**Required action:** Using the data that follows, give again word for word the lines between the one holding "not working ..." and the one holding "Slouží jako běžná", inclusive. Omit the pictures.

**Entries shown:**
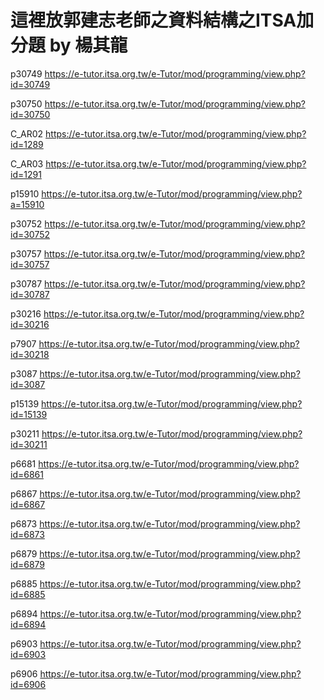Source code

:# 這裡放郭建志老師之資料結構之ITSA加分題 by 楊其龍

p30749 https://e-tutor.itsa.org.tw/e-Tutor/mod/programming/view.php?id=30749

p30750 https://e-tutor.itsa.org.tw/e-Tutor/mod/programming/view.php?id=30750

C_AR02 https://e-tutor.itsa.org.tw/e-Tutor/mod/programming/view.php?id=1289

C_AR03 https://e-tutor.itsa.org.tw/e-Tutor/mod/programming/view.php?id=1291

p15910 https://e-tutor.itsa.org.tw/e-Tutor/mod/programming/view.php?a=15910 

p30752 https://e-tutor.itsa.org.tw/e-Tutor/mod/programming/view.php?id=30752

p30757 https://e-tutor.itsa.org.tw/e-Tutor/mod/programming/view.php?id=30757

p30787 https://e-tutor.itsa.org.tw/e-Tutor/mod/programming/view.php?id=30787

p30216 https://e-tutor.itsa.org.tw/e-Tutor/mod/programming/view.php?id=30216

p7907 https://e-tutor.itsa.org.tw/e-Tutor/mod/programming/view.php?id=30218

p3087 https://e-tutor.itsa.org.tw/e-Tutor/mod/programming/view.php?id=3087

p15139 https://e-tutor.itsa.org.tw/e-Tutor/mod/programming/view.php?id=15139

p30211 https://e-tutor.itsa.org.tw/e-Tutor/mod/programming/view.php?id=30211

p6681 https://e-tutor.itsa.org.tw/e-Tutor/mod/programming/view.php?id=6861

p6867 https://e-tutor.itsa.org.tw/e-Tutor/mod/programming/view.php?id=6867

p6873 https://e-tutor.itsa.org.tw/e-Tutor/mod/programming/view.php?id=6873

p6879 https://e-tutor.itsa.org.tw/e-Tutor/mod/programming/view.php?id=6879

p6885 https://e-tutor.itsa.org.tw/e-Tutor/mod/programming/view.php?id=6885

p6894 https://e-tutor.itsa.org.tw/e-Tutor/mod/programming/view.php?id=6894

p6903 https://e-tutor.itsa.org.tw/e-Tutor/mod/programming/view.php?id=6903

p6906 https://e-tutor.itsa.org.tw/e-Tutor/mod/programming/view.php?id=6906
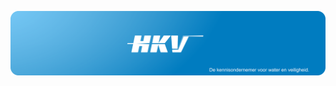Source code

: <p align="center">
  <a href="https://www.hkv.nl/">
  <img width="900" src="./hkv-banner.png"></a>
</p>
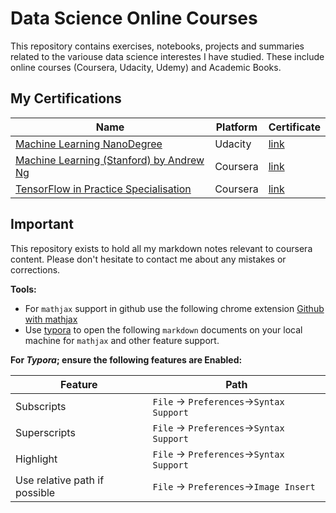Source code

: # Data Science Online Courses
This repository contains exercises, notebooks, projects and summaries related to the variouse data science interestes I have studied. These include online courses (Coursera, Udacity, Udemy) and Academic Books.  

## My Certifications

| Name                          | Platform                                     | Certificate| 
| -----------------------------| ---------------------------------------- | ---------------------------------------- |
| [Machine Learning NanoDegree](https://confirm.udacity.com/UUGTVXD)                                                    | Udacity | [link](https://github.com/JeroenSchmidt/data-science-moocs/blob/master/certificates/udacity_ml_nanodegree.pdf)|
| [Machine Learning (Stanford) by Andrew Ng](https://www.coursera.org/account/accomplishments/records/MFHF66KNE5GH)     | Coursera | [link](https://github.com/JeroenSchmidt/data-science-moocs/blob/master/certificates/Coursera%20MFHF66KNE5GH.pdf)|
| [TensorFlow in Practice Specialisation](https://www.coursera.org/account/accomplishments/specialization/SDAQSU39GE3M) | Coursera | [link](https://github.com/JeroenSchmidt/data-science-moocs/blob/master/certificates/Coursera%20SDAQSU39GE3M.pdf)|

## Important

This repository exists to hold all my markdown notes relevant to coursera content. Please don't hesitate to contact me about any mistakes or corrections.

**Tools:** 

* For `mathjax` support in github use the following chrome extension [Github with mathjax](https://chrome.google.com/webstore/detail/github-with-mathjax/ioemnmodlmafdkllaclgeombjnmnbima/related?hl=en)
* Use [typora](https://www.typora.io/) to open the following `markdown` documents on your local machine for `mathjax` and other feature support. 

**For *Typora*; ensure the following features are Enabled:** 

| Feature                       | Path                                     |
| ----------------------------- | ---------------------------------------- |
| Subscripts                    | `File` -> `Preferences`->`Syntax Support` |
| Superscripts                  | `File` -> `Preferences`->`Syntax Support` |
| Highlight                     | `File` -> `Preferences`->`Syntax Support` |
| Use relative path if possible | `File` -> `Preferences`->`Image Insert`  |
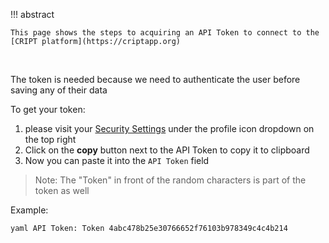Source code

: !!! abstract

    This page shows the steps to acquiring an API Token to connect to the [CRIPT platform](https://criptapp.org)

<br/>

The token is needed because we need to authenticate the user before saving any of their data

<!--
<img class="screenshot-border" src="../../assets/images/tutorial/cript_login_screen_for_token.png" alt="Screenshot of CRIPT login screen">

<img class="screenshot-border" src="../../assets/images/tutorial/api_token_page.png" alt="Screenshot of CRIPT security page where API token is found">

<small>
   <a href="https://criptapp.org/security/" target="_blank">Security Settings</a>
   under the profile icon dropdown
</small>

-->

To get your token:

1. please visit your <a href="https://criptapp.org/security/" target="_blank">Security Settings</a> under the profile
   icon dropdown on
   the top right
2. Click on the **copy** button next to the API Token to copy it to clipboard
3. Now you can paste it into the `API Token` field

> Note: The "Token" in front of the random characters is part of the token as well

Example:

`yaml
API Token: Token 4abc478b25e30766652f76103b978349c4c4b214
`
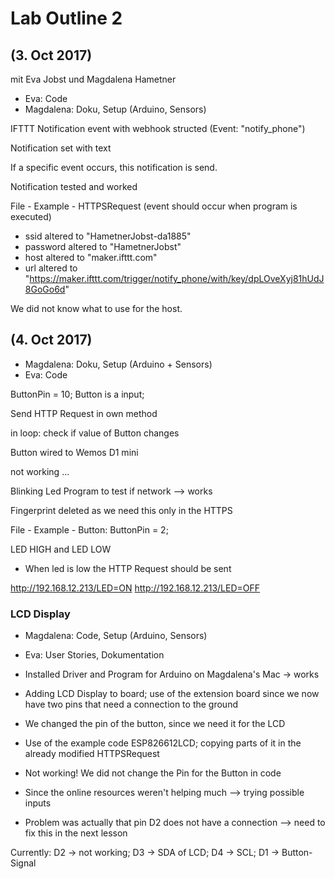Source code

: # Lab Outline 2
## (3. Oct 2017)
mit Eva Jobst und Magdalena Hametner

- Eva: Code
- Magdalena: Doku, Setup (Arduino, Sensors)

IFTTT Notification event with webhook structed (Event: "notify_phone")

Notification set with text

If a specific event occurs, this notification is send.

Notification tested and worked

 File - Example - HTTPSRequest (event should occur when program is executed)
 - ssid altered to "HametnerJobst-da1885"
 - password altered to "HametnerJobst"
 - host altered to "maker.ifttt.com"
 -  url altered to "https://maker.ifttt.com/trigger/notify_phone/with/key/dpLOveXyj81hUdJ8GoGo6d"

We did not know what to use for the host.

## (4. Oct 2017)

- Magdalena: Doku, Setup (Arduino + Sensors)
- Eva: Code

ButtonPin = 10;
Button is a input;

Send HTTP Request in own method

in loop: check if value of Button changes

Button wired to Wemos D1 mini

not working ...

Blinking Led Program to test if network
--> works

Fingerprint deleted as we need this only in the HTTPS

File - Example - Button:
ButtonPin = 2;

LED HIGH and LED LOW
- When led is low the HTTP Request should be sent

http://192.168.12.213/LED=ON
http://192.168.12.213/LED=OFF

### LCD Display
- Magdalena: Code, Setup (Arduino, Sensors)
- Eva: User Stories, Dokumentation

- Installed Driver and Program for Arduino on Magdalena's Mac -> works
- Adding LCD Display to board; use of the extension board since we now have two pins that need a connection to the ground
- We changed the pin of the button, since we need it for the LCD
- Use of the example code ESP826612LCD; copying parts of it in the already modified HTTPSRequest
- Not working! We did not change the Pin for the Button in code
- Since the online resources weren't helping much --> trying possible inputs
- Problem was actually that pin D2 does not have a connection --> need to fix this in the next lesson

Currently: D2 -> not working; D3 -> SDA of LCD; D4 -> SCL; D1 -> Button-Signal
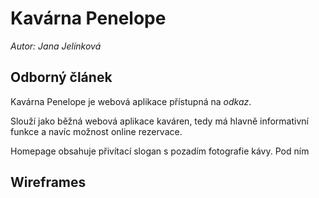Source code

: # Kavárna Penelope

*Autor: Jana Jelínková*

## Odborný článek 

Kavárna Penelope je webová aplikace přístupná na *odkaz*.

Slouží jako běžná webová aplikace kaváren, tedy má hlavně informativní funkce a navíc možnost online rezervace.

Homepage obsahuje přivítací slogan s pozadím fotografie kávy. Pod ním 

## Wireframes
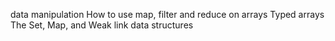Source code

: data manipulation
How to use map, filter and reduce on arrays
Typed arrays
The Set, Map, and Weak link data structures
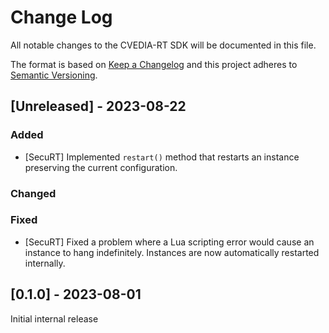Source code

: 
# Change Log
All notable changes to the CVEDIA-RT SDK will be documented in this file.
 
The format is based on [Keep a Changelog](http://keepachangelog.com/)
and this project adheres to [Semantic Versioning](http://semver.org/).
 
## [Unreleased] - 2023-08-22
 
### Added
- [SecuRT] Implemented `restart()` method that restarts an instance preserving the current configuration.
### Changed
 
### Fixed
- [SecuRT] Fixed a problem where a Lua scripting error would cause an instance to hang indefinitely. Instances are now automatically restarted internally.

   
## [0.1.0] - 2023-08-01
  
Initial internal release
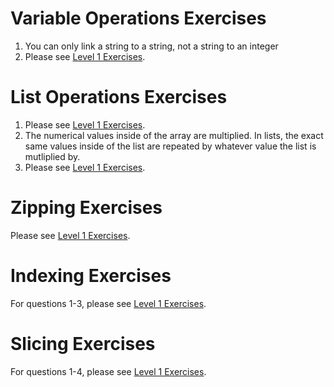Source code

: # Variable Operations Exercises
1. You can only link a string to a string, not a string to an integer 
2. Please see [Level 1 Exercises](https://github.com/MiguelSwampy/pscyh403/blob/main/Assignment3/Level%201%20Exercises).
# List Operations Exercises
1. Please see [Level 1 Exercises](https://github.com/MiguelSwampy/pscyh403/blob/main/Assignment3/Level%201%20Exercises). 
2. The numerical values inside of the array are multiplied. In lists, the exact same values inside of the list are repeated by whatever value the list is mutliplied by. 
3. Please see [Level 1 Exercises](https://github.com/MiguelSwampy/pscyh403/blob/main/Assignment3/Level%201%20Exercises).
# Zipping Exercises 
Please see [Level 1 Exercises](https://github.com/MiguelSwampy/pscyh403/blob/main/Assignment3/Level%201%20Exercises). 
# Indexing Exercises 
For questions 1-3, please see [Level 1 Exercises](https://github.com/MiguelSwampy/pscyh403/blob/main/Assignment3/Level%201%20Exercises). 
# Slicing Exercises
For questions 1-4, please see [Level 1 Exercises](https://github.com/MiguelSwampy/pscyh403/blob/main/Assignment3/Level%201%20Exercises). 
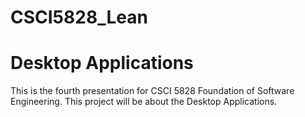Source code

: # CSCI5828_Lean

<p>
  <h1><strong>Desktop Applications</strong></h1>
</p>

This is the fourth presentation for CSCI 5828 Foundation of Software Engineering. This project will be about the Desktop Applications.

**Response:**
not working ...

Blinking Led Program to test if network
--> works

Fingerprint deleted as we need this only in the HTTPS

File - Example - Button:
ButtonPin = 2;

LED HIGH and LED LOW
- When led is low the HTTP Request should be sent

http://192.168.12.213/LED=ON
http://192.168.12.213/LED=OFF

### LCD Display
- Magdalena: Code, Setup (Arduino, Sensors)
- Eva: User Stories, Dokumentation

- Installed Driver and Program for Arduino on Magdalena's Mac -> works
- Adding LCD Display to board; use of the extension board since we now have two pins that need a connection to the ground
- We changed the pin of the button, since we need it for the LCD
- Use of the example code ESP826612LCD; copying parts of it in the already modified HTTPSRequest
- Not working! We did not change the Pin for the Button in code
- Since the online resources weren't helping much --> trying possible inputs
- Problem was actually that pin D2 does not have a connection --> need to fix this in the next lesson

Currently: D2 -> not working; D3 -> SDA of LCD; D4 -> SCL; D1 -> Button-Signal
Source code

: # Kavárna Penelope

*Autor: Jana Jelínková*

## Odborný článek 

Kavárna Penelope je webová aplikace přístupná na *odkaz*.

Slouží jako běžná webová aplikace kaváren, tedy má hlavně informativní funkce a navíc možnost online rezervace.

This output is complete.